One way is to normalize them (which isn't strictly necessary, but can make the results more consistent), and then take the 'perp dot product' of the two normalized vectors. If the result is below some threshold, they can be considered colinear (what makes for a good threshold value depends on the context).

Quote: I've been playing with the switches in triangle and got this as my third try.
http://yfrog.com/10thirdtryp

I would try that again, using the original switches in the code I sent you (I'm not sure what switches you're using, but it doesn't look like you're getting a constrained triangulation).

Quote: Let's see. The graph would be a list of each triangle and the triangles each is connected to(Pointers to which ones it is connected)? The cost of the adjacent triangles would be the distance between both centers?

You can do it that way, but IMX it's more effective to place the nodes at the midpoints of unconstrained edges, rather than at the triangle centers. Using the triangle centers as nodes and applying some simple line-of-sight path smoothing once the path is constructed may be perfectly sufficient though, so you could certainly try that first and see how well it works.
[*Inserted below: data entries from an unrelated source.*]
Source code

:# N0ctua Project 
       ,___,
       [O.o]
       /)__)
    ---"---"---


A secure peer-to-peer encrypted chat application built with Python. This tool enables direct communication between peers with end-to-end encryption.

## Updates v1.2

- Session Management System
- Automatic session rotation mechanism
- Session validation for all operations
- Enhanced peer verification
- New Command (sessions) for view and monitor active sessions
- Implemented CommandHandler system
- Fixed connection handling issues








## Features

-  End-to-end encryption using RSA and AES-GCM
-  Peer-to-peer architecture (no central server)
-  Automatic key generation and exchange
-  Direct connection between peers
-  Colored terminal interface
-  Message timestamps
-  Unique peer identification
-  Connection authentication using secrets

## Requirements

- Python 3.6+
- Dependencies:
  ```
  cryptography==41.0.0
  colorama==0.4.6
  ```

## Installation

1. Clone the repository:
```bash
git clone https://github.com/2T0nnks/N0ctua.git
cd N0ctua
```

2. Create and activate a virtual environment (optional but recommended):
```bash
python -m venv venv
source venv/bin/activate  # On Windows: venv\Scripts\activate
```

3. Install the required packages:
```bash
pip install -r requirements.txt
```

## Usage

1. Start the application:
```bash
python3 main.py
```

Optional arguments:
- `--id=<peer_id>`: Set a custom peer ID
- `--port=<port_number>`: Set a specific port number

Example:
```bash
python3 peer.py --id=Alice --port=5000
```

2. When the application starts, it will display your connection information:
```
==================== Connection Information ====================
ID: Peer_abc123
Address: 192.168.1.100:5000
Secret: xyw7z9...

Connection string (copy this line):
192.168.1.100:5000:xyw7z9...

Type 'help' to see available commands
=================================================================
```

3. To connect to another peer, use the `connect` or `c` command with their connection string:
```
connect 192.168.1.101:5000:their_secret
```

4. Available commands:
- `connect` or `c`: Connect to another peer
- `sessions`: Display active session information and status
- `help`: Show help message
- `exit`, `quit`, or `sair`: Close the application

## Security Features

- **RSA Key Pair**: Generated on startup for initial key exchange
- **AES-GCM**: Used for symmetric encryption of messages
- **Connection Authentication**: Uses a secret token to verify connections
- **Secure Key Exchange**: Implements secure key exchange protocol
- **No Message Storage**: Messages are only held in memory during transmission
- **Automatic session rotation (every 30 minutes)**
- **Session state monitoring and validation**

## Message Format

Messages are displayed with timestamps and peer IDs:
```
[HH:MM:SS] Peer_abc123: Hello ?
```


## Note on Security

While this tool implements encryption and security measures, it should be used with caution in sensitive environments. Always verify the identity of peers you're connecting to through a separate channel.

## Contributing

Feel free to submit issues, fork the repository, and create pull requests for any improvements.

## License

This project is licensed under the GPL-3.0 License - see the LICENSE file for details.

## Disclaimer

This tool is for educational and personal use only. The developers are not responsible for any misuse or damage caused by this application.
Edit: Alright left image with culling(Using the perp dot product), right image without. On both I removed the vertices that were too close. I know there isn't much difference, unfortunately the more I increase the threshold the more it eats away at the geometry.
http://yfrog.com/52cullingp

The edges should be weighted according to the distance between which two node points?
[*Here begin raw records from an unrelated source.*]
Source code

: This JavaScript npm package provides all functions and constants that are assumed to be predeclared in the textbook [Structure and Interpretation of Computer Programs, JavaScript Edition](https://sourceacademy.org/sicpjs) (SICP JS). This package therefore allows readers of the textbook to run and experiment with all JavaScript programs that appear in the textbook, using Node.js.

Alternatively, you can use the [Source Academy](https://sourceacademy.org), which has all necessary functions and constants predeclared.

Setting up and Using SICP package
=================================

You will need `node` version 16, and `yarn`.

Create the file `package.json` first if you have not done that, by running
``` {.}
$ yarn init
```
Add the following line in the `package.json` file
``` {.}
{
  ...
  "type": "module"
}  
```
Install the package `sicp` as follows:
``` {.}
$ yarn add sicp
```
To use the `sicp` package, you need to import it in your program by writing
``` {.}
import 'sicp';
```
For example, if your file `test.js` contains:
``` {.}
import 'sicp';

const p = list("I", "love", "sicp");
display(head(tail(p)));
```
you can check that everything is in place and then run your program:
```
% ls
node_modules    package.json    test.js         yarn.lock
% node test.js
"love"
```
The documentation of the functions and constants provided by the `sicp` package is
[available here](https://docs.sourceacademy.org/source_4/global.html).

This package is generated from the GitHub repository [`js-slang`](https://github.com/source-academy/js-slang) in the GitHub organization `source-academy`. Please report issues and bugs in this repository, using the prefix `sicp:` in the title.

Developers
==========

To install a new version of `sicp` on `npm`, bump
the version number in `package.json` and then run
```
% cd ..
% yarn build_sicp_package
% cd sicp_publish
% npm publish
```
[Edited by - Antonym on September 12, 2009 6:26:35 PM]

I was able to put something together although I am not sure how right I got it, trying to change a grid based pathfinding A* to a navigation mesh one.
The algorithm goes like this.
I find the triangle where the ship is and set it as the current node, then I calculate the G cost and H cost of its neighbors. G cost is the distance between the node position and the center of the triangle edge leading to the neighbor. The one with the lowest F cost becomes the new node(and the center of the edge the new node position), old triangle is added to a closed list so as to not be considered again. The process repeats until the triangle containing the target position is added to the closed list. Each node position is added to a vector(including the start and target positions). On each update a check is made to see if the ship has reached its next point in the vector, if it has it is deleted from the vector.

This was the result. Green squares mark the path.
http://yfrog.com/12navtryp

Have I missed anything? Did I misunderstand something? Suggestions? Are there better ways to get each new point along the way? Going straight for each edge center seemed to cause the ship to go an unecessary distance near the end.
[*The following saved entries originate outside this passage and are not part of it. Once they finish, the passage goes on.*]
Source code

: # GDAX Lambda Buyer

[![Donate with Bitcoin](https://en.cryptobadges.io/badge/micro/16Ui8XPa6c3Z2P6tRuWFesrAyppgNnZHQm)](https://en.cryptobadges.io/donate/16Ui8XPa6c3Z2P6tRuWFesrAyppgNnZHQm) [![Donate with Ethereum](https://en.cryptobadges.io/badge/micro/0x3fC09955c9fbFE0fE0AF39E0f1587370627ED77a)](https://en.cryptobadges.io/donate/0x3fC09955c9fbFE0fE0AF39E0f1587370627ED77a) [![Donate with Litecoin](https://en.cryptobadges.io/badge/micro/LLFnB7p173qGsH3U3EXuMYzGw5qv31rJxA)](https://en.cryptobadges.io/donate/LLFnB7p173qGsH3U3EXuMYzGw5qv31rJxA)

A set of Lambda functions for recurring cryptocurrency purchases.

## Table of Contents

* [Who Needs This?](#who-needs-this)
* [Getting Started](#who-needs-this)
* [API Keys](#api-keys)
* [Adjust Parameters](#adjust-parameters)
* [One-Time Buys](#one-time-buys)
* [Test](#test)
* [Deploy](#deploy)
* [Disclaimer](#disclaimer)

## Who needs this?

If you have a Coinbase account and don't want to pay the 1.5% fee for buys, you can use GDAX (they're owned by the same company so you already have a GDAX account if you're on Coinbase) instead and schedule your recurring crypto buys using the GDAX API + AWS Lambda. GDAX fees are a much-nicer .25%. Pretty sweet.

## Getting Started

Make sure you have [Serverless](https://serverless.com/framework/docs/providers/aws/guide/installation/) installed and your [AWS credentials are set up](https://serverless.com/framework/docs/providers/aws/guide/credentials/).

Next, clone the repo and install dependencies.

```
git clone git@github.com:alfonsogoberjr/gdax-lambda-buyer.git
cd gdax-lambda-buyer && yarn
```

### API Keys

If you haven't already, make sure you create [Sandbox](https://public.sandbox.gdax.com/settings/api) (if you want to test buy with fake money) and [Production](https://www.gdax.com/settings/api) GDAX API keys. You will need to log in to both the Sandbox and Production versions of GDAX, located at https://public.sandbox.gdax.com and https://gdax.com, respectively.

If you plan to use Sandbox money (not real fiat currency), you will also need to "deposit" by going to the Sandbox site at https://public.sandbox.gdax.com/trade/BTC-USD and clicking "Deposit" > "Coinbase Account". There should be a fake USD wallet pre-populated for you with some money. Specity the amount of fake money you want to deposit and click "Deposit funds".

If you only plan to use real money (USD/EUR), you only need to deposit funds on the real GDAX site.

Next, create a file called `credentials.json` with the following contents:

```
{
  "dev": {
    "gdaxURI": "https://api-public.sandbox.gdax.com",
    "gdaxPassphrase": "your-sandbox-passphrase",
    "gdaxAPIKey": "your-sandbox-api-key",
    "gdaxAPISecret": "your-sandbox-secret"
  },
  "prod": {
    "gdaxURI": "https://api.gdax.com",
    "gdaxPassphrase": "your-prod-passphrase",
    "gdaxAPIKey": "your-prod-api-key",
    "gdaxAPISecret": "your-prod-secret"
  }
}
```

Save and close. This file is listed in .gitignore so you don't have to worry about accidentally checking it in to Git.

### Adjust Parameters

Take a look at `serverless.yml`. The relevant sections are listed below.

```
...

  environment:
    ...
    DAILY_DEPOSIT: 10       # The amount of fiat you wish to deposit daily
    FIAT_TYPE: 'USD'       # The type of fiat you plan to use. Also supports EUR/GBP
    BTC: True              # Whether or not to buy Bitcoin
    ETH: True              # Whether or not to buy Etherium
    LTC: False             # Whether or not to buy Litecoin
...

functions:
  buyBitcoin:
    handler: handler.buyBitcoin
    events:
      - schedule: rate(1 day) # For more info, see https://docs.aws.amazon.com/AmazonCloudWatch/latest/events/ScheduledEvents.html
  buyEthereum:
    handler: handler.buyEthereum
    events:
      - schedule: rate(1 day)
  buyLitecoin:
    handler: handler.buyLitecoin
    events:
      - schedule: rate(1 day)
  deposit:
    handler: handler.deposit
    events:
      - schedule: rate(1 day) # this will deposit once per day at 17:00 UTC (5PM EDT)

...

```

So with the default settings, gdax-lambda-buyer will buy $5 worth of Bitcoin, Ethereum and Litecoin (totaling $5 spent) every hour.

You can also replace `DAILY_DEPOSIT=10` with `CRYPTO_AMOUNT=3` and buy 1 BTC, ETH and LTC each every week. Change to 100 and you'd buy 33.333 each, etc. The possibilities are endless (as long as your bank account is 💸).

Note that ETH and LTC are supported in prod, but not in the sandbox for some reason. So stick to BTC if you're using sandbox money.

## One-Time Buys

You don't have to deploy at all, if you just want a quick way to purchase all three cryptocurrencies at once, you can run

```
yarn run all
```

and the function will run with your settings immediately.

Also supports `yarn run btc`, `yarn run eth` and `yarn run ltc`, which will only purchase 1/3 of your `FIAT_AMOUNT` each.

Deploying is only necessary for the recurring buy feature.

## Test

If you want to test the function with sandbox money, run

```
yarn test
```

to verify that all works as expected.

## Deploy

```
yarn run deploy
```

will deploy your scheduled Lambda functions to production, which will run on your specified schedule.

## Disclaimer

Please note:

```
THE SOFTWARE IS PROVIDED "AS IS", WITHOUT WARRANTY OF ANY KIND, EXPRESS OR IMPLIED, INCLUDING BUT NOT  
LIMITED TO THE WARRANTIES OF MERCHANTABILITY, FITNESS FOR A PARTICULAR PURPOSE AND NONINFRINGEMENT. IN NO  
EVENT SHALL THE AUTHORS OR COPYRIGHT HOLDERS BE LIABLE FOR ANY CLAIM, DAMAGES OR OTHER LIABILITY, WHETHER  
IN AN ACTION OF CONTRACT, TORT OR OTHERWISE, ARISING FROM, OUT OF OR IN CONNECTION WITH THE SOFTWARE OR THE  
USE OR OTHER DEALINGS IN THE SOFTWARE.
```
[Edited by - Antonym on September 15, 2009 9:55:34 PM]

Quote: I was able to put something together although I am not sure how right I got it, trying to change a grid based pathfinding A* to a navigation mesh one.
The algorithm goes like this.
I find the triangle where the ship is and set it as the current node, then I calculate the G cost and H cost of its neighbors. G cost is the distance between the node position and the center of the triangle edge leading to the neighbor. The one with the lowest F cost becomes the new node(and the center of the edge the new node position), old triangle is added to a closed list so as to not be considered again. The process repeats until the triangle containing the target position is added to the closed list. Each node position is added to a vector(including the start and target positions). On each update a check is made to see if the ship has reached its next point in the vector, if it has it is deleted from the vector.

This was the result.
http://yfrog.com/12navtryp

I can't tell you if your implementation of A* is correct, but the path shown in your image certainly looks like it might be the shortest path (it seems the length would be similar going around the other way, but I can't tell by looking which path would be shorter).

As for the start and end points, my own approach is to temporarily add them as nodes in the graph; then, the search algorithm will just do the 'right thing' with respect to which triangle edge the first path edge connects to.

Quote: Going straight for each edge center seemed to cause the ship to go an unecessary distance near the end.

The usual solution is to apply a path smoothing algorithm of some sort once the (rough) path has been built. (The simplest such algorithm to apply would probably be line-of-sight-based node removal.)